* **DIRECTIONS FOR THIS TASK**:
There is a line containing "대표적인 예시로는 나도 쓰고있는 구글 드라이브가 있다." in the entries below. Repeat that line and every line after it exactly, and nothing more.
ENTRIES SUPPLIED section start
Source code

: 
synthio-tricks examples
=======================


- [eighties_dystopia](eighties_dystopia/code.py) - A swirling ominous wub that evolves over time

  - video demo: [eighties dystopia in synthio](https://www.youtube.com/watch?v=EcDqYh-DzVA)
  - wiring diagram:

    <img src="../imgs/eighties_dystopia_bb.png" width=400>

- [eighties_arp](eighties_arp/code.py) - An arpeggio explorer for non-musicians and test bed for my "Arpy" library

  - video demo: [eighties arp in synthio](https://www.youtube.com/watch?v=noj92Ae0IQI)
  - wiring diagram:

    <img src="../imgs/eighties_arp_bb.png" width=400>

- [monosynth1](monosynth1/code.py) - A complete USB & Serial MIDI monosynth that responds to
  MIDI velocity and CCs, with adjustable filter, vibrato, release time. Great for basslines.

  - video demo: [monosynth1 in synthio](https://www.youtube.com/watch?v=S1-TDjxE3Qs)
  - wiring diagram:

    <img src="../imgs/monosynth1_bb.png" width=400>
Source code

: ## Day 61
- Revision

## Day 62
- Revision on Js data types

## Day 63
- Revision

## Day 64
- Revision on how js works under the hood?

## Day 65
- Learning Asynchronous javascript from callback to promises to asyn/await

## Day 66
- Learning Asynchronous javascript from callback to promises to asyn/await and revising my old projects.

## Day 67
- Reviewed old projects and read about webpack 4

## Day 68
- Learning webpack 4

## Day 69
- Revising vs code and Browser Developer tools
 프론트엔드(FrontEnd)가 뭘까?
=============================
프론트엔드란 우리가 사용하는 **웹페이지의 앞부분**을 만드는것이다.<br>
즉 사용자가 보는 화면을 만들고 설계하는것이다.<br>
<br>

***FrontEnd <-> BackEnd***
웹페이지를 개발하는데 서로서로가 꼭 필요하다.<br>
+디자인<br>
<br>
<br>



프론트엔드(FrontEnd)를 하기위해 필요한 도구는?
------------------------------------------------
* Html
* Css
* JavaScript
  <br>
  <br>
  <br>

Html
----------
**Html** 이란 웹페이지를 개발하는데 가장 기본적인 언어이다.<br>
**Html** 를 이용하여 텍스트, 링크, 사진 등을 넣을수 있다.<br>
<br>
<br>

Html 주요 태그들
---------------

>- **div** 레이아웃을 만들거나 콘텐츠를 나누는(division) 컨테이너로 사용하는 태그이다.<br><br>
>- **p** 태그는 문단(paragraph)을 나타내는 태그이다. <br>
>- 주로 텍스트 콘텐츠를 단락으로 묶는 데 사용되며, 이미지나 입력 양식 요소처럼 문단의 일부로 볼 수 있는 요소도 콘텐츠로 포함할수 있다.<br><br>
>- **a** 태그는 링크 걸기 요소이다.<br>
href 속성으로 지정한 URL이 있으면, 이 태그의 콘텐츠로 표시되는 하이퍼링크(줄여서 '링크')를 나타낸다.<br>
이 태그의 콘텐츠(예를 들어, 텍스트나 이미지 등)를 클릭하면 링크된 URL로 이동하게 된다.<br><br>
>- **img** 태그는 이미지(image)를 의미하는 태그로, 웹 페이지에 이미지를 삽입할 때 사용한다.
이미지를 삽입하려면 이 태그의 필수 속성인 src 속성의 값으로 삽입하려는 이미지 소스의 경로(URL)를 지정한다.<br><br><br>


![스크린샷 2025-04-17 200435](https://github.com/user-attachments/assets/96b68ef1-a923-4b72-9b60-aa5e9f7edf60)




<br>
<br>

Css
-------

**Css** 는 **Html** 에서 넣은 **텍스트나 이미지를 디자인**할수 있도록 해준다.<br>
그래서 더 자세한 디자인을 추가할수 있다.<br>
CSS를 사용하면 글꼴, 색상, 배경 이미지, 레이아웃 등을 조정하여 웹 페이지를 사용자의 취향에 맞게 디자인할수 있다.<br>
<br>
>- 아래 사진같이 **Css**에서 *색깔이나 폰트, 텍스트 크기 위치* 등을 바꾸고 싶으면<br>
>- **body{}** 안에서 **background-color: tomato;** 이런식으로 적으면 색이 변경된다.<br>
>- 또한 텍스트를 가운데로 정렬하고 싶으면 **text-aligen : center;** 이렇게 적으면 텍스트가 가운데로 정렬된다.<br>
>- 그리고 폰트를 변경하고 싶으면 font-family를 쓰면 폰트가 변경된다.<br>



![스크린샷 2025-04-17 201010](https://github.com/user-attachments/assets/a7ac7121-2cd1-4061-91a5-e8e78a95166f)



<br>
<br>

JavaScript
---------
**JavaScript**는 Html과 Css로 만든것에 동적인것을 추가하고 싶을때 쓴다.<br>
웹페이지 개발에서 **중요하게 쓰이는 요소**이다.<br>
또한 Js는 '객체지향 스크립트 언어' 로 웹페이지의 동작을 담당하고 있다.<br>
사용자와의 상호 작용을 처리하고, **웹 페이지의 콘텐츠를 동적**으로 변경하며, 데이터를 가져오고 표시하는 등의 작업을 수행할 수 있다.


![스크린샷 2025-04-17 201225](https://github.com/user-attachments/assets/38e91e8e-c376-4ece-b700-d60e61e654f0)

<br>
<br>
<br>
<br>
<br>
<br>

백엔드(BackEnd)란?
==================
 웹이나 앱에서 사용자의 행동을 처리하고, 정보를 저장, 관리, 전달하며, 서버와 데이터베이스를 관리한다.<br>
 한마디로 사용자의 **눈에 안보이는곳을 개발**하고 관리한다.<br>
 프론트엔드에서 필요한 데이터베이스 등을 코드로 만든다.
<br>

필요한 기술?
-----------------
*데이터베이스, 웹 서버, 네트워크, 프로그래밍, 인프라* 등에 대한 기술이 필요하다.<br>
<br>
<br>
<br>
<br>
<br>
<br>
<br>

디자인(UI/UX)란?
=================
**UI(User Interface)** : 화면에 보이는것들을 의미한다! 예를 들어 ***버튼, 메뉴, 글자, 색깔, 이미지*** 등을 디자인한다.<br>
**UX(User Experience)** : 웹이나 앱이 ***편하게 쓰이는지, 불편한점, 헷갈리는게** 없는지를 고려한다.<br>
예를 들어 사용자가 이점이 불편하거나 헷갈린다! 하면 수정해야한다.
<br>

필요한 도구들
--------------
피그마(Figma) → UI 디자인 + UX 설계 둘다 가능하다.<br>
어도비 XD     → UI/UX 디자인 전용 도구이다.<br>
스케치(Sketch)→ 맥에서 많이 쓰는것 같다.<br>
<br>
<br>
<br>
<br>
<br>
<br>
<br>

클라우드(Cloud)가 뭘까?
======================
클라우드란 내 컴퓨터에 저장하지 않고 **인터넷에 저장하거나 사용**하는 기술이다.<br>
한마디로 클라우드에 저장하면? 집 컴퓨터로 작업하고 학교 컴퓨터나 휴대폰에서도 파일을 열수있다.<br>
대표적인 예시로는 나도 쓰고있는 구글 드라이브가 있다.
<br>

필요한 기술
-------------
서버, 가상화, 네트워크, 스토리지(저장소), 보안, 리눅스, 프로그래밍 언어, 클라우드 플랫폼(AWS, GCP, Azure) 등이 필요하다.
ENTRIES SUPPLIED section end
* **ANSWER BOX**:
대표적인 예시로는 나도 쓰고있는 구글 드라이브가 있다.
<br>

필요한 기술
-------------
서버, 가상화, 네트워크, 스토리지(저장소), 보안, 리눅스, 프로그래밍 언어, 클라우드 플랫폼(AWS, GCP, Azure) 등이 필요하다.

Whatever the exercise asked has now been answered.